Open Ildesigns opened 2 years ago

CalSeedy commented 2 years ago

I think the modal colour returned by GetModalColour() is being ignored when checking pixels' viability.

I implemented a static method for converting the bitmap to grayscale (this also effectively divides the computation by 3, since the rgb values become the same), the algorithm still prefers White.

// Can just hardcode these values later, makes sense here to understand where it is coming from
private static readonly float[] LuminanceVector = { 0.3086f, 0.6094f, 0.0820f };
private static readonly ColorMatrix GrayscaleColourMatrix = new ColorMatrix( new float[][]{ 
        new float[] { LuminanceVector[0], LuminanceVector[0], LuminanceVector[0], 0.0f, 0.0f },
        new float[] { LuminanceVector[1], LuminanceVector[1], LuminanceVector[1], 0.0f, 0.0f },
        new float[] { LuminanceVector[2], LuminanceVector[2], LuminanceVector[2], 0.0f, 0.0f },
        new float[] { 0.0f, 0.0f, 0.0f, 1.0f, 0.0f },
        new float[] { 0.0f, 0.0f, 0.0f, 0.0f, 1.0f }
    });
// Conversion (using saturation) taken from here http://www.graficaobscura.com/matrix/index.html
public static Bitmap ConvertToGrayscale(Bitmap original)
{
    /// <summary>
    /// Convert input bitmap colour data to grayscale. Copies original's data and modifies that.
    /// </summary>
    /// <param name="original">Input (coloured) bitmap image</param>
    /// <returns>Bitmap</returns>
    Bitmap outBMP  = new Bitmap(original.Width, original.Height);

     // Easier/faster to "overwrite" a new bmp with the original image, passing in a colour matrix to use - a grayscale one
     // Using 'using' to have automatic cleanup after use
     using (Graphics g = Graphics.FromImage(outBMP))
     {
          using (ImageAttributes attrs = new ImageAttributes())
          {
              attrs.SetColorMatrix(GrayscaleColourMatrix);

              g.DrawImage(original, new Rectangle(0, 0, original.Width, original.Height), 
                        0, 0, original.Width, original.Height, GraphicsUnit.Pixel, attrs);
           }
      }

     return outBMP;
}

Test3.bmp using the TopLeftOptimiser, the grayscale converter before the WhiteSpaceFinder is initalised, with the correct settings (autoDetectBackgroundColour = true and branching based on that @ L38 in SearchMatrix.cs).

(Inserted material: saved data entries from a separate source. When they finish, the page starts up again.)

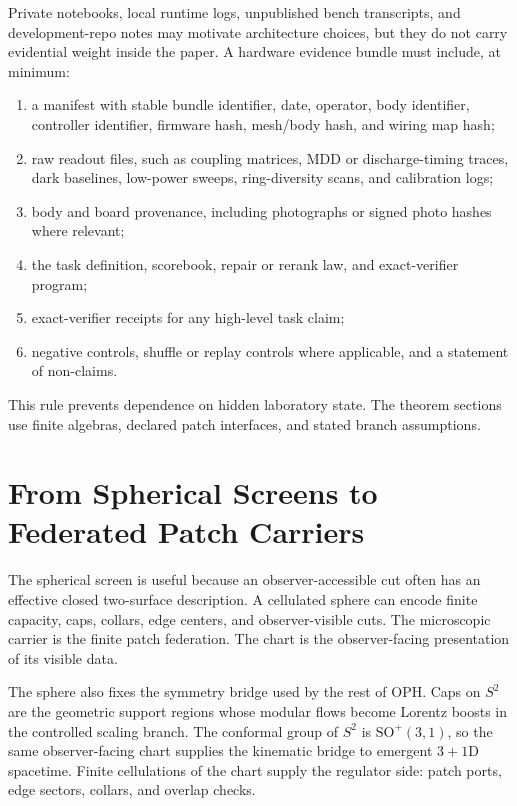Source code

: \documentclass[11pt]{article}
\theoremstyle{remark}
\theoremstyle{plain}
\begin{document}
Private notebooks, local runtime logs, unpublished bench transcripts, and development-repo notes
may motivate architecture choices, but they do not carry evidential weight inside the paper. A
hardware evidence bundle must include, at minimum:
\begin{enumerate}[leftmargin=2em]
\item a manifest with stable bundle identifier, date, operator, body identifier, controller
identifier, firmware hash, mesh/body hash, and wiring map hash;
\item raw readout files, such as coupling matrices, MDD or discharge-timing traces, dark
baselines, low-power sweeps, ring-diversity scans, and calibration logs;
\item body and board provenance, including photographs or signed photo hashes where relevant;
\item the task definition, scorebook, repair or rerank law, and exact-verifier program;
\item exact-verifier receipts for any high-level task claim;
\item negative controls, shuffle or replay controls where applicable, and a statement of
non-claims.
\end{enumerate}

This rule prevents dependence on hidden laboratory state. The theorem sections use finite
algebras, declared patch interfaces, and stated branch assumptions.

\section{From Spherical Screens to Federated Patch Carriers}

The spherical screen is useful because an observer-accessible cut often has an effective closed
two-surface description. A cellulated sphere can encode finite capacity, caps, collars, edge
centers, and observer-visible cuts. The microscopic carrier is the finite patch federation. The
chart is the observer-facing presentation of its visible data.

The sphere also fixes the symmetry bridge used by the rest of OPH. Caps on \(S^2\) are the
geometric support regions whose modular flows become Lorentz boosts in the controlled
scaling branch. The conformal group of \(S^2\) is \(\mathrm{SO}^+(3,1)\), so the same
observer-facing chart supplies the kinematic bridge to emergent \(3+1\)D spacetime. Finite
cellulations of the chart supply the regulator side: patch ports, edge sectors, collars, and
overlap checks.
\end{document}
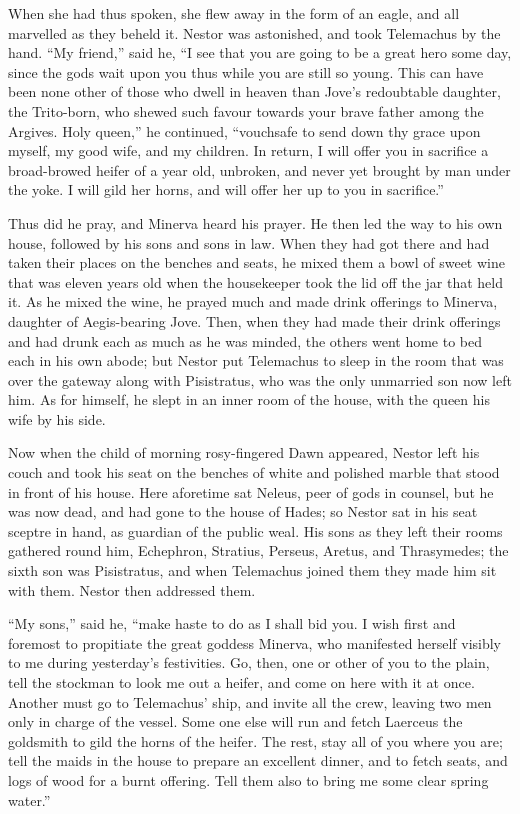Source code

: When she had thus spoken, she flew away in the form of an eagle, and all
marvelled as they beheld it. Nestor was astonished, and took Telemachus by the
hand. “My friend,” said he, “I see that you are going to be a great hero some
day, since the gods wait upon you thus while you are still so young. This can
have been none other of those who dwell in heaven than Jove’s redoubtable
daughter, the Trito-born, who shewed such favour towards your brave father
among the Argives. Holy queen,” he continued, “vouchsafe to send down thy grace
upon myself, my good wife, and my children. In return, I will offer you in
sacrifice a broad-browed heifer of a year old, unbroken, and never yet brought
by man under the yoke. I will gild her horns, and will offer her up to you in
sacrifice.”

Thus did he pray, and Minerva heard his prayer. He then led the way to his own
house, followed by his sons and sons in law. When they had got there and had
taken their places on the benches and seats, he mixed them a bowl of sweet wine
that was eleven years old when the housekeeper took the lid off the jar that
held it. As he mixed the wine, he prayed much and made drink offerings to
Minerva, daughter of Aegis-bearing Jove. Then, when they had made their drink
offerings and had drunk each as much as he was minded, the others went home to
bed each in his own abode; but Nestor put Telemachus to sleep in the room that
was over the gateway along with Pisistratus, who was the only unmarried son now
left him. As for himself, he slept in an inner room of the house, with the
queen his wife by his side.

Now when the child of morning rosy-fingered Dawn appeared, Nestor left his
couch and took his seat on the benches of white and polished marble that stood
in front of his house. Here aforetime sat Neleus, peer of gods in counsel, but
he was now dead, and had gone to the house of Hades; so Nestor sat in his seat
sceptre in hand, as guardian of the public weal. His sons as they left their
rooms gathered round him, Echephron, Stratius, Perseus, Aretus, and
Thrasymedes; the sixth son was Pisistratus, and when Telemachus joined them
they made him sit with them. Nestor then addressed them.

“My sons,” said he, “make haste to do as I shall bid you. I wish first and
foremost to propitiate the great goddess Minerva, who manifested herself
visibly to me during yesterday’s festivities. Go, then, one or other of you to
the plain, tell the stockman to look me out a heifer, and come on here with it
at once. Another must go to Telemachus’ ship, and invite all the crew, leaving
two men only in charge of the vessel. Some one else will run and fetch Laerceus
the goldsmith to gild the horns of the heifer. The rest, stay all of you where
you are; tell the maids in the house to prepare an excellent dinner, and to
fetch seats, and logs of wood for a burnt offering. Tell them also to bring me
some clear spring water.”

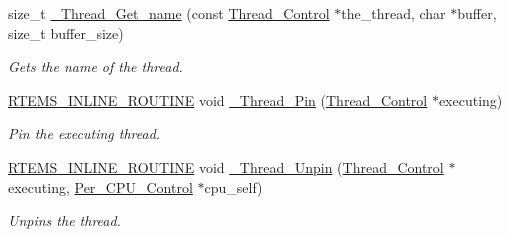 \begin{DoxyCompactItemize}
size\+\_\+t \mbox{\hyperlink{group__RTEMSScoreThread_ga590ea63fba22ecee184711c5d2a98227}{\+\_\+\+Thread\+\_\+\+Get\+\_\+name}} (const \mbox{\hyperlink{struct__Thread__Control}{Thread\+\_\+\+Control}} $\ast$the\+\_\+thread, char $\ast$buffer, size\+\_\+t buffer\+\_\+size)
\begin{DoxyCompactList}\small\item\em Gets the name of the thread. \end{DoxyCompactList}\item 
\mbox{\hyperlink{group__RTEMSScoreBaseDefs_gac216239df231d5dbd15e3520b0b9313f}{R\+T\+E\+M\+S\+\_\+\+I\+N\+L\+I\+N\+E\+\_\+\+R\+O\+U\+T\+I\+NE}} void \mbox{\hyperlink{group__RTEMSScoreThread_gadfd1ad906bc42377d1c7b48aaba36c50}{\+\_\+\+Thread\+\_\+\+Pin}} (\mbox{\hyperlink{struct__Thread__Control}{Thread\+\_\+\+Control}} $\ast$executing)
\begin{DoxyCompactList}\small\item\em Pin the executing thread. \end{DoxyCompactList}\item 
\mbox{\hyperlink{group__RTEMSScoreBaseDefs_gac216239df231d5dbd15e3520b0b9313f}{R\+T\+E\+M\+S\+\_\+\+I\+N\+L\+I\+N\+E\+\_\+\+R\+O\+U\+T\+I\+NE}} void \mbox{\hyperlink{group__RTEMSScoreThread_gafc95fd103c5bcd79927f316370080340}{\+\_\+\+Thread\+\_\+\+Unpin}} (\mbox{\hyperlink{struct__Thread__Control}{Thread\+\_\+\+Control}} $\ast$executing, \mbox{\hyperlink{structPer__CPU__Control}{Per\+\_\+\+C\+P\+U\+\_\+\+Control}} $\ast$cpu\+\_\+self)
\begin{DoxyCompactList}\small\item\em Unpins the thread. \end{DoxyCompactList}\end{DoxyCompactItemize}
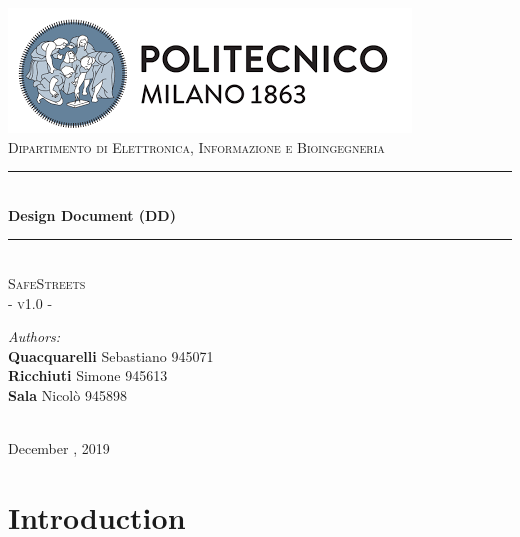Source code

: \documentclass{article}
\begin{document}
	\begin{titlepage}
		
		\centering
		\vspace*{0.7 cm}
		\includegraphics[width=\textwidth]{images/PolimiLogo.png}\\[1 cm]
		\textsc{\large Dipartimento di Elettronica, Informazione e Bioingegneria}\\[2 cm]
		
		\rule{\linewidth}{0.2 mm} \\[0.5 cm]
		{\huge \bfseries Design Document (DD)}\\
		\rule{\linewidth}{0.2 mm} \\[1.5 cm]
		
		\textsc{\Large SafeStreets}\\[0.5 cm]
		\textsc{\large - v1.0 -}\\[1 cm]
		
		\begin{minipage}{\textwidth}
			\begin{flushleft} \large
				\emph{Authors:}\\
				\textbf{Quacquarelli} Sebastiano \hfill 945071 \\
				\textbf{Ricchiuti} Simone \hfill 945613  \\
				\textbf{Sala} Nicolò \hfill 945898  \\[2 cm]
			\end{flushleft}
		\end{minipage}\\[2 cm]
		
		{\large December  , 2019}\\[2 cm]
		
	\end{titlepage}
	
	\tableofcontents
	\clearpage
	\newpage
	\setcounter{page}{1}
	
	\section{Introduction}
\end{document}
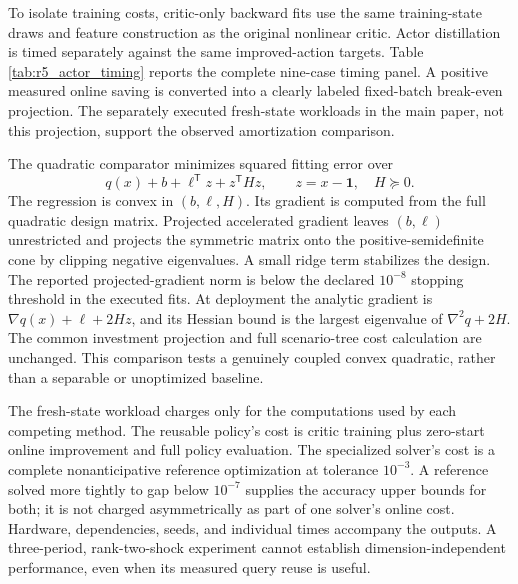 To isolate training costs, critic-only backward fits use the same training-state draws and feature construction as the original nonlinear critic. Actor distillation is timed separately against the same improved-action targets. Table \ref{tab:r5_actor_timing} reports the complete nine-case timing panel. A positive measured online saving is converted into a clearly labeled fixed-batch break-even projection. The separately executed fresh-state workloads in the main paper, not this projection, support the observed amortization comparison.


The quadratic comparator minimizes squared fitting error over
\[
 q(x)+b+\ell^\mathsf Tz+z^\mathsf THz,\qquad z=x-\mathbf1,\quad H\succeq0.
\]
The regression is convex in $(b,\ell,H)$. Its gradient is computed from the full quadratic design matrix. Projected accelerated gradient leaves $(b,\ell)$ unrestricted and projects the symmetric matrix onto the positive-semidefinite cone by clipping negative eigenvalues. A small ridge term stabilizes the design. The reported projected-gradient norm is below the declared $10^{-8}$ stopping threshold in the executed fits. At deployment the analytic gradient is $\nabla q(x)+\ell+2Hz$, and its Hessian bound is the largest eigenvalue of $\nabla^2q+2H$. The common investment projection and full scenario-tree cost calculation are unchanged. This comparison tests a genuinely coupled convex quadratic, rather than a separable or unoptimized baseline.

The fresh-state workload charges only for the computations used by each competing method. The reusable policy's cost is critic training plus zero-start online improvement and full policy evaluation. The specialized solver's cost is a complete nonanticipative reference optimization at tolerance $10^{-3}$. A reference solved more tightly to gap below $10^{-7}$ supplies the accuracy upper bounds for both; it is not charged asymmetrically as part of one solver's online cost. Hardware, dependencies, seeds, and individual times accompany the outputs. A three-period, rank-two-shock experiment cannot establish dimension-independent performance, even when its measured query reuse is useful.

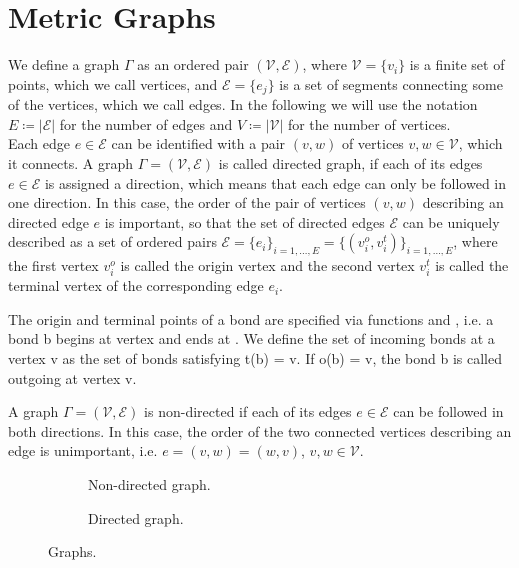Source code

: \section{Metric Graphs}

We define a graph $\Gamma$ as an ordered pair $(\mathcal{V}, \mathcal{E})$, where $\mathcal{V} = \{v_i\}$ is a finite set of points, which we call vertices, and $\mathcal{E} = \{e_j\}$ is a set of segments connecting some of the vertices, which we call edges. In the following we will use the notation $E \coloneqq \left\lvert \mathcal{E} \right\rvert$ for the number of edges and $V \coloneqq \left\lvert \mathcal{V} \right\rvert$ for the number of vertices. \\
Each edge $e \in \mathcal{E}$ can be identified with a pair $(v, w)$ of vertices $v, w \in \mathcal{V}$, which it connects. A graph $\Gamma = (\mathcal{V}, \mathcal{E})$ is called directed graph, if each of its edges $e \in \mathcal{E}$ is assigned a direction, which means that each edge can only be followed in one direction. In this case, the order of the pair of vertices $(v, w)$ describing an directed edge $e$ is important, so that the set of directed edges $\mathcal{E}$ can be uniquely described as a set of ordered pairs $\mathcal{E} = \{e_i\}_{i = 1, \ldots, E} = \{(v^{o}_{i}, v^{t}_{i})\}_{i = 1, \ldots, E}$, where the first vertex $v^{o}_{i}$ is called the origin vertex and the second vertex $v^{t}_{i}$ is called the terminal vertex of the corresponding edge $e_i$. 

The origin and terminal points of a bond are specified via functions  and , i.e. a bond b begins at vertex  and ends at . We define the set of incoming bonds at a vertex v as the set of bonds satisfying t(b) = v. If o(b) = v, the bond b is called outgoing at vertex v.

A graph $\Gamma = (\mathcal{V}, \mathcal{E})$ is non-directed if each of its edges $e \in \mathcal{E}$ can be followed in both directions. In this case, the order of the two connected vertices describing an edge is unimportant, i.e. $e = (v, w) = (w, v)$, $v, w \in \mathcal{V}$. \\

\begin{figure}[H]
    \begin{subfigure}[b]{0.4\textwidth}
        \caption{Non-directed graph.}
        \label{fig:f1}
    \end{subfigure}
    \hfill
    \begin{subfigure}[b]{0.4\textwidth}
        \caption{Directed graph.}
        \label{fig:f2}
    \end{subfigure}
    \caption{Graphs.}
\end{figure}

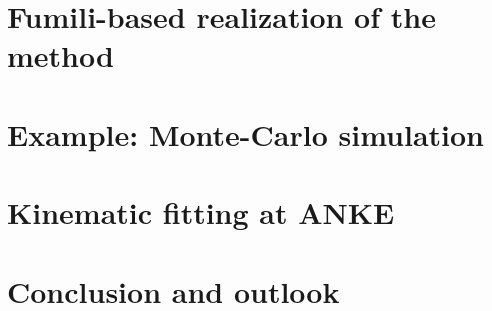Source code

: \documentclass{webofc}
\begin{document}
\section{Fumili-based realization of the method}
% 

\section{Example: Monte-Carlo simulation}

\section{Kinematic fitting at ANKE}

\section{Conclusion and outlook}


% 
% 

\end{document}
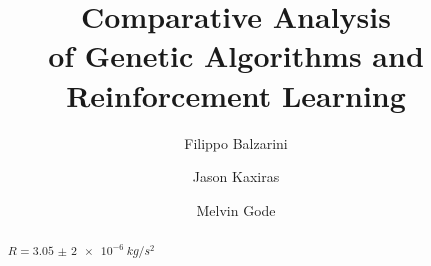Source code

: \begin{frontmatter}
%
\title{%
Comparative Analysis \\ of Genetic Algorithms
and Reinforcement Learning\\
}
%
\author[UppsalaUniversity]{Filippo Balzarini} 
\author[UppsalaUniversity]{Jason Kaxiras}
\author[UppsalaUniversity]{Melvin Gode}
\address[UppsalaUniversity]{Department of Computer Science, Uppsala University, Uppsala, Sweden}
%
%
\renewcommand*{\today}{\MonthYearDateFormat\displaydate{dateName}} 
%
\begin{abstract}

 $R=\SI{3,05(2)e-6}{kg/s^{2}}$

\end{abstract}
%
\end{frontmatter}
%
%
%

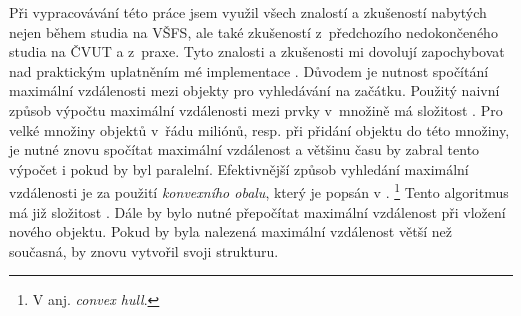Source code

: Při vypracovávání této práce jsem využil všech znalostí a zkušeností nabytých nejen během studia na VŠFS, ale také zkušeností z~předchozího nedokončeného studia na ČVUT a z~praxe.
Tyto znalosti a zkušenosti mi dovolují zapochybovat nad praktickým uplatněním mé implementace .
Důvodem je nutnost spočítání maximální vzdálenosti mezi objekty pro vyhledávání na začátku.
Použitý naivní způsob výpočtu maximální vzdálenosti mezi prvky v~množině má složitost .
Pro velké množiny objektů v~řádu miliónů, resp. při přidání objektu do této množiny, je nutné znovu spočítat maximální vzdálenost a většinu času by zabral tento výpočet i pokud by byl paralelní.
Efektivnější způsob vyhledání maximální vzdálenosti je za použití \emph{konvexního obalu}, který je popsán v \cite{Cormen:2001:IA:580470}.
\footnote{V anj. \emph{convex hull}.}
Tento algoritmus má již složitost .
Dále by bylo nutné přepočítat maximální vzdálenost při vložení nového objektu.
Pokud by byla nalezená maximální vzdálenost větší než současná, \MIndex{} by znovu vytvořil svoji strukturu.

Test3TopLefttOptimiser-grayscale

Visualising the mask, we can see the regions the mask picks as good (green) and bad (red) Test3TopLefttOptimiser-grayscale-Mask

It just completely ignores the colour, even after calculating a modal colour that isn't white.

CalSeedy commented 2 years ago

I've made decent progress with this!

Stepping through the mask filtering, I found that the key variable is the filterVal in

private int CalculateRowSum(int stampwidth, Rectangle WorkArea, int y, byte[] buffer, int depth, int width, WhitespacerfinderSettings Settings, GetBits colorEvaluation)
int filterVal = Settings.CutOffVal - Settings.Brightness;

This is one of the main limiting factors in determining viable pixels. Since the only variable in this is Settings.Brightness, I used the GetModalColor() method to calculate the sum of the modal colour's components and use that as the brightness.

private Color GetModalColor()
{
    ...
    int foo = RoundCol.GroupBy(item => item).OrderByDescending(g => g.Count()).Select(g => g.Key).First();
    Color c = Color.FromArgb(foo);
    Settings.Brightness = c.R + c.G + c.B;
    return c;
}

This implementation works for the previous (white) backgrounds, and works relatively well for the coloured ones, with the huge caveat that the mask still sees white as a viable pixel. Maybe we would add a range to this line for the filter instead of the greater than comparison?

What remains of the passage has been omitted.